Items from a dataset
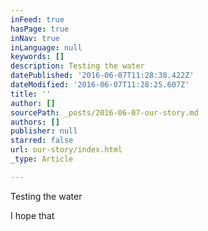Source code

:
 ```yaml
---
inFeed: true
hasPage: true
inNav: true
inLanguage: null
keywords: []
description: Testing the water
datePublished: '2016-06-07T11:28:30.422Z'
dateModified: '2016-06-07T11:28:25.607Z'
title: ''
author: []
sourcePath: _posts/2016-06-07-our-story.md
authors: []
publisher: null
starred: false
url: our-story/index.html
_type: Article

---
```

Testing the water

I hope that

==

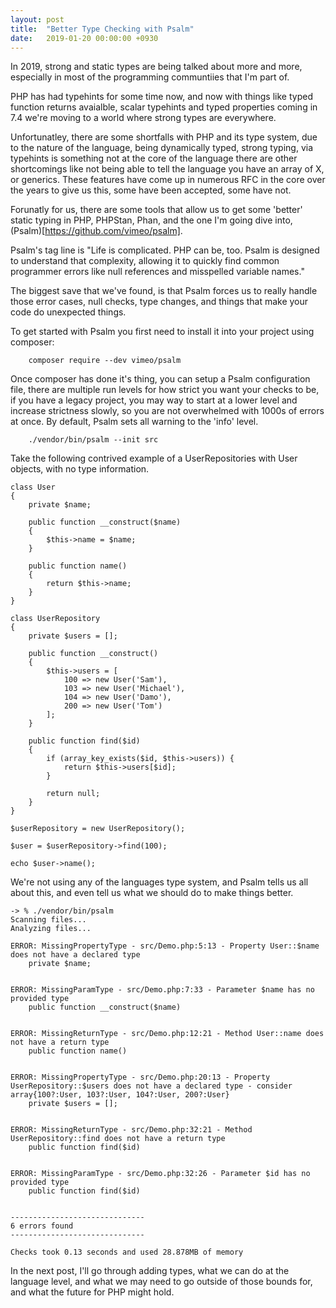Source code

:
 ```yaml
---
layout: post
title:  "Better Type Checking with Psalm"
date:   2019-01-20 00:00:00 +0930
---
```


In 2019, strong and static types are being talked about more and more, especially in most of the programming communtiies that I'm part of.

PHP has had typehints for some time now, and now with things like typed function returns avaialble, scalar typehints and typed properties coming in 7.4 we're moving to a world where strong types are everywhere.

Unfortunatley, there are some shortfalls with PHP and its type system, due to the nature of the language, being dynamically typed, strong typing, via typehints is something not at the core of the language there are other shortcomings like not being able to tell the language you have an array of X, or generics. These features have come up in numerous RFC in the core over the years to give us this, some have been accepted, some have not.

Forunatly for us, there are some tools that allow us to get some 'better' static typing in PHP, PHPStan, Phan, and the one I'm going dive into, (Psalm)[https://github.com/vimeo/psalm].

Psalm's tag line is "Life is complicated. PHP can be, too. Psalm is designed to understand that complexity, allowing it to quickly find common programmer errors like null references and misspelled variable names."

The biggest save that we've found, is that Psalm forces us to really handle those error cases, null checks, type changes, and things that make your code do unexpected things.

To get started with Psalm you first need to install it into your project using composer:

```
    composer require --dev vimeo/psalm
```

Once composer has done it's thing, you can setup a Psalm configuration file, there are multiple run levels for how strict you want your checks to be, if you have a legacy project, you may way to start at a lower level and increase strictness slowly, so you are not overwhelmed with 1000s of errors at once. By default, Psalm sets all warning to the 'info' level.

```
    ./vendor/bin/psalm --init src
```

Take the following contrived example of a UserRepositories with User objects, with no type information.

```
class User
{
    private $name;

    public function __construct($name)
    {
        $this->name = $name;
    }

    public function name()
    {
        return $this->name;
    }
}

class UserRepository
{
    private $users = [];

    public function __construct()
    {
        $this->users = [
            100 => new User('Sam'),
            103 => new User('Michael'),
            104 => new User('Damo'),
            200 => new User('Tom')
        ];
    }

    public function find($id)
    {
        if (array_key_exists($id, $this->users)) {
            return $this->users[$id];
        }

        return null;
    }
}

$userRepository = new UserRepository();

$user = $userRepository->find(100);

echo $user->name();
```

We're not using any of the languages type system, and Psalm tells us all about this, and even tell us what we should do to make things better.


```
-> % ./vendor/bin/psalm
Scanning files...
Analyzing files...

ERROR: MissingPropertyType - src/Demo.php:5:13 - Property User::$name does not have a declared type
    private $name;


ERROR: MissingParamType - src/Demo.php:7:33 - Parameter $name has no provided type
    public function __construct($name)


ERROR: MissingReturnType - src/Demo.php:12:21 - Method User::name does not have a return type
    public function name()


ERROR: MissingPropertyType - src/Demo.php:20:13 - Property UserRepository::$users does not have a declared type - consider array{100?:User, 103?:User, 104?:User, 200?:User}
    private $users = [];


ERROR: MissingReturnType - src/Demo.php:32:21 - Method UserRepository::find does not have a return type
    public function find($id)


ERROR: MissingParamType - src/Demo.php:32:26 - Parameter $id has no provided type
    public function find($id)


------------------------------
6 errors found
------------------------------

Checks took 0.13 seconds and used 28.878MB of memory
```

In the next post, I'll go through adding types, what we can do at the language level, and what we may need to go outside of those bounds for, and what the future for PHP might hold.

==

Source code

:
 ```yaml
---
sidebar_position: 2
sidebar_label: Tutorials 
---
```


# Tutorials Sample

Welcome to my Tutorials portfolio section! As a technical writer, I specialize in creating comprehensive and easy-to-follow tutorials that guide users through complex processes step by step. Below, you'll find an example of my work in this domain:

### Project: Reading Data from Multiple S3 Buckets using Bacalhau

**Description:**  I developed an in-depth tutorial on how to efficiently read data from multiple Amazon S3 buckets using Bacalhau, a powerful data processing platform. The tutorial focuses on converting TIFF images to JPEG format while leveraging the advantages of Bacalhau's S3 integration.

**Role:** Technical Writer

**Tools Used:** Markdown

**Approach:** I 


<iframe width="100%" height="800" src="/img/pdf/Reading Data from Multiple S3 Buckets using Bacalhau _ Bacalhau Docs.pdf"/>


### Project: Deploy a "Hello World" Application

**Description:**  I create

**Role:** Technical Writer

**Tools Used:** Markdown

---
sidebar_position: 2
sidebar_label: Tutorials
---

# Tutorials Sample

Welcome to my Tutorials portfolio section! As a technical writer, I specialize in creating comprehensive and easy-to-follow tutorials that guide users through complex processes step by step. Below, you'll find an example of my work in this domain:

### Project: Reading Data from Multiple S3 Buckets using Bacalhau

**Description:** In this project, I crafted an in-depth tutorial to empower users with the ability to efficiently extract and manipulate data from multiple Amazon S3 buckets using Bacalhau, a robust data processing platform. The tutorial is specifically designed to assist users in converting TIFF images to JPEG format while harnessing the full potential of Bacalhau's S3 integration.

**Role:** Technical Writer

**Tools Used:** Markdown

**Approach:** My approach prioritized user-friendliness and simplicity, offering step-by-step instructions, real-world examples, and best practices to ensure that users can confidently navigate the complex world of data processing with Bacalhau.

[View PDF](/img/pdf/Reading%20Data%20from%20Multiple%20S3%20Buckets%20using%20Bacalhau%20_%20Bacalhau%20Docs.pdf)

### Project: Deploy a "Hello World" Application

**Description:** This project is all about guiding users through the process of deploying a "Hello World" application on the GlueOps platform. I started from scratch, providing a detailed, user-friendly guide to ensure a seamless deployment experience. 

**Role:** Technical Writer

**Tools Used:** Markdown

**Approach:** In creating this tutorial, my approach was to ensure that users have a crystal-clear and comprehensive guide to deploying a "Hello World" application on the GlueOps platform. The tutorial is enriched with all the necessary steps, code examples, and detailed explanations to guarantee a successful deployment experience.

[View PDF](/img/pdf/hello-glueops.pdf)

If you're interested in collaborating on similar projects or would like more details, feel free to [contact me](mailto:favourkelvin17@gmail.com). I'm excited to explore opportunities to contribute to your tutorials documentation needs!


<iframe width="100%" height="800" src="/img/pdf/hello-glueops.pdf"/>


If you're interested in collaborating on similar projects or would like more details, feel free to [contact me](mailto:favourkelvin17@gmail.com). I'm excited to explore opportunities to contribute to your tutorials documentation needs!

Exercise details >> If a line in the records contains the string "deploying", copy it out.

Output below >>
**Description:** This project is all about guiding users through the process of deploying a "Hello World" application on the GlueOps platform. I started from scratch, providing a detailed, user-friendly guide to ensure a seamless deployment experience. 
**Approach:** In creating this tutorial, my approach was to ensure that users have a crystal-clear and comprehensive guide to deploying a "Hello World" application on the GlueOps platform. The tutorial is enriched with all the necessary steps, code examples, and detailed explanations to guarantee a successful deployment experience.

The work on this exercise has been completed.